» The task:
Every line of the entries that holds the word "kernel" is to be copied.

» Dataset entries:
▶

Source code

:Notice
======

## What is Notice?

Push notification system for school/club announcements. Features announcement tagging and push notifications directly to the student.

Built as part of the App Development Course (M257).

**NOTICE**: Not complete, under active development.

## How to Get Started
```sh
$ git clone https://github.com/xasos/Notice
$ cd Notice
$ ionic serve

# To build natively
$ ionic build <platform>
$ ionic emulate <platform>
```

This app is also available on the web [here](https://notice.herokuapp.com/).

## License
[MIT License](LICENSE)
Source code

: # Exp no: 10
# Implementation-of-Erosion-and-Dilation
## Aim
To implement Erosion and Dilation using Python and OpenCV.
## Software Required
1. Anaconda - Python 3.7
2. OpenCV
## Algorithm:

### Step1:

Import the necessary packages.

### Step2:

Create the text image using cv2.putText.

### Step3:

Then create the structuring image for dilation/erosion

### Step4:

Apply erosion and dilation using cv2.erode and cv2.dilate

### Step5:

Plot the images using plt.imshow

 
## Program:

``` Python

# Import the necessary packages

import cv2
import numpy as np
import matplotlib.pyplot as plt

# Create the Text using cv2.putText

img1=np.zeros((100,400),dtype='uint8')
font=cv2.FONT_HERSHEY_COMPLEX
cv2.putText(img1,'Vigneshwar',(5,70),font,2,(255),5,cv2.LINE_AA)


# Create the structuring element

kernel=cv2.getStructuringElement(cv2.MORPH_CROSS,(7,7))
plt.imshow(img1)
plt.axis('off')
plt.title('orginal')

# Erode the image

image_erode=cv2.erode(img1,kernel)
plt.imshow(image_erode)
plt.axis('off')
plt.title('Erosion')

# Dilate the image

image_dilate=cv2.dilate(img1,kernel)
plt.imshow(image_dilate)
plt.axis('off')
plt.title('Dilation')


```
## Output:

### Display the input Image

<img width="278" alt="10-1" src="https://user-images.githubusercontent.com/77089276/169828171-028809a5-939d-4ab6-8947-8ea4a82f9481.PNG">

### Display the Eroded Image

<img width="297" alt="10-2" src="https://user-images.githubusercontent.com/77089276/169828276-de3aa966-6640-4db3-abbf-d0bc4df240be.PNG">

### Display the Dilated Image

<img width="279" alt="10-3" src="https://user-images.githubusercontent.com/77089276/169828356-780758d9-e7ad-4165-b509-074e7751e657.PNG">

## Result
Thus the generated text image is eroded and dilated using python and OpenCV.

◀

» Exercise output:
kernel=cv2.getStructuringElement(cv2.MORPH_CROSS,(7,7))
image_erode=cv2.erode(img1,kernel)
image_dilate=cv2.dilate(img1,kernel)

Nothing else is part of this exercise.